そんな日々が数ヵ月過ぎたころからOさんの身体に異変が起きた。金曜日の朝になると身体が鉛のように重くなり、起き上れないのだ。しかも不眠も続いている。
眠れない夜が続き、Oさんは知り合いの医師を訪ねた。話を聞いたあと医師はこう言った。
「Oさんは自分できちんとやろうとし過ぎていましたね。Oさんが倒れられたら困るのは、お父さんです。お父さんは思っている以上に強い方だと思います。そんなに抱え込まずに、いろいろなサービスを利用したほうがよいですよ。お父さんにとってもずっと家にいるのはストレスです。外の世界に触れた方がよいでしょう。
たとえば、行かなくなってしまったデイサービスセンターやショートステイにOさんが一度ご一緒してみてはいかがですか。意外に面白いですよ。家族の方が一緒だと意外になじめるものなのです」
医師の言葉に勇気づけられたOさんは父親に「ずっと家にいてもつまらないだろうから、またデイサービスセンターに行かない?最初は俺も一緒に行くよ。何回か行ってどうしてもダメならまた考えてみよう」と提案した。

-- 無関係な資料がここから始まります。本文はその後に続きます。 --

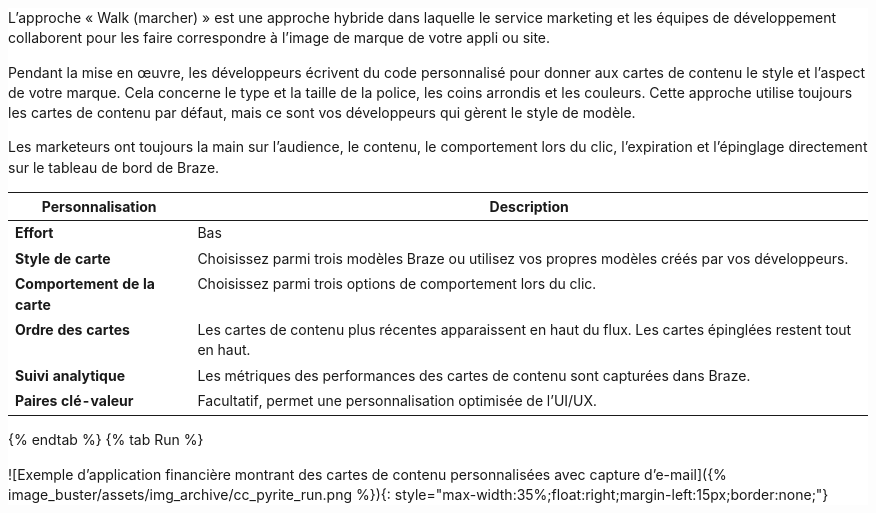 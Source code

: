 L’approche « Walk (marcher) » est une approche hybride dans laquelle le service marketing et les équipes de développement collaborent pour les faire correspondre à l’image de marque de votre appli ou site. 

Pendant la mise en œuvre, les développeurs écrivent du code personnalisé pour donner aux cartes de contenu le style et l’aspect de votre marque. Cela concerne le type et la taille de la police, les coins arrondis et les couleurs. Cette approche utilise toujours les cartes de contenu par défaut, mais ce sont vos développeurs qui gèrent le style de modèle.

Les marketeurs ont toujours la main sur l’audience, le contenu, le comportement lors du clic, l’expiration et l’épinglage directement sur le tableau de bord de Braze.

<table>
<thead>
  <tr>
    <th>Personnalisation</th>
    <th>Description</th>
  </tr>
</thead>
<tbody>
  <tr>
    <td><b>Effort</b></td>
    <td>Bas</td>
  </tr>
  <tr>
    <td><b>Style de carte</b></td>
    <td>Choisissez parmi trois modèles Braze ou utilisez vos propres modèles créés par vos développeurs.</td>
  </tr>
  <tr>
    <td><b>Comportement de la carte</b></td>
    <td>Choisissez parmi trois options de comportement lors du clic.</td>
  </tr>
  <tr>
    <td><b>Ordre des cartes</b></td>
    <td>Les cartes de contenu plus récentes apparaissent en haut du flux. Les cartes épinglées restent tout en haut.</td>
  </tr>
  <tr>
    <td><b>Suivi analytique</b></td>
    <td>Les métriques des performances des cartes de contenu sont capturées dans Braze.</td>
  </tr>
  <tr>
    <td><b>Paires clé-valeur</b></td>
    <td>Facultatif, permet une personnalisation optimisée de l’UI/UX.</td>
  </tr>
</tbody>
</table>

{% endtab %}
{% tab Run %}

![Exemple d’application financière montrant des cartes de contenu personnalisées avec capture d’e-mail]({% image_buster/assets/img_archive/cc_pyrite_run.png %}){: style="max-width:35%;float:right;margin-left:15px;border:none;"}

それは意外にも父親にあっさりと受け入れられ、数日後に一緒にデイサービスセンター行くことになった。「久しぶり」と仲間から歓迎されて、父親もまんざらでもなさそうだ。
その時期、Oさんは、父親の介護で悩んでいるとネットで書き込みをしたら、実家の近くのボランティアの方が何人も名乗りをあげてくれて、お互い連絡をとりあいながら交代で顔を出してくれるようになった。介護には終わりがない。その終わりが見えないからこそ、周りの手を借り、感謝しながら、気長にやるべきだと心から思った。以上
市川氏は介護の内容を指摘しているのではなく介護を抱える家族の心労とその対応がその趣旨だと思う。
この文章は我々が日常、目にする介護の文章でなく他の分野の人が書いていることと掲載メディアがダイアモンド社のwebであることが特徴です。介護以外の人、いわば一般の人からの意見だということで、いま、我々が外部からどう思われているかが伺い知れます。
さらにこの文章から多くのことを学ぶことができます。まず、父親の状態がイメージできます、できますよね。
介護度でいえば1か場合によっては要支援。杖使用で歩行に不安が残る。認知症はない、長年の一人暮らしで日常生活は自分でできる。寡黙なひとで思っていることをそのまま口にせず意見をいうときには相当のことが気持ちのなかに生じたのだろうと思われます。
入浴に不安がありそれで介護支援専門員はディ、ショートを計画に組み込んだ。
ところがディ、ショートで他の利用者とのトラブルで計画が頓挫、息子に負担が生じるという結果をもたらしたわけです。
ここで疑問が生じます。
介護支援専門員は本人の発言と気持ちとの間に間隔があることを把握しただろか、本人にとっては初めての介護状態ですから必要だと介護支援専門員に言われれば意見もなく介護支援専門員の言うとおりにしたはずです。そこで介護支援専門員はディ、ショートサービスと本人とのマッチングは検討しただろうか、それができなければ見学や体験利用はしたのだろうか、そのような手順を踏んでいれば支援計画に齟齬はきたさなかったと思われます。
そもそもこの介護支援専門員は本人が自宅で生活するために住環境に課題は見いだせなかったのだろうか、さらには支援の方向はどこにあるのだろうかが最大の疑問です。
つぎに重要なことは息子をまじえて介護支援の計画を考えなかったのだろうか、そして経過の報告をしないのだろうか。このように遠方介護の場合家族への連絡がないと家族は不安をいだくものですし何かあった時にトラブルを生じやすくなります。
最大の問題は直接支援している介護支援専門員でなく遠方にいる医師のアドバイスで問題が解決したということです。ここから出される結論として介護支援専門員は機能していない、不必要だということになってしまうことが懸念されることです。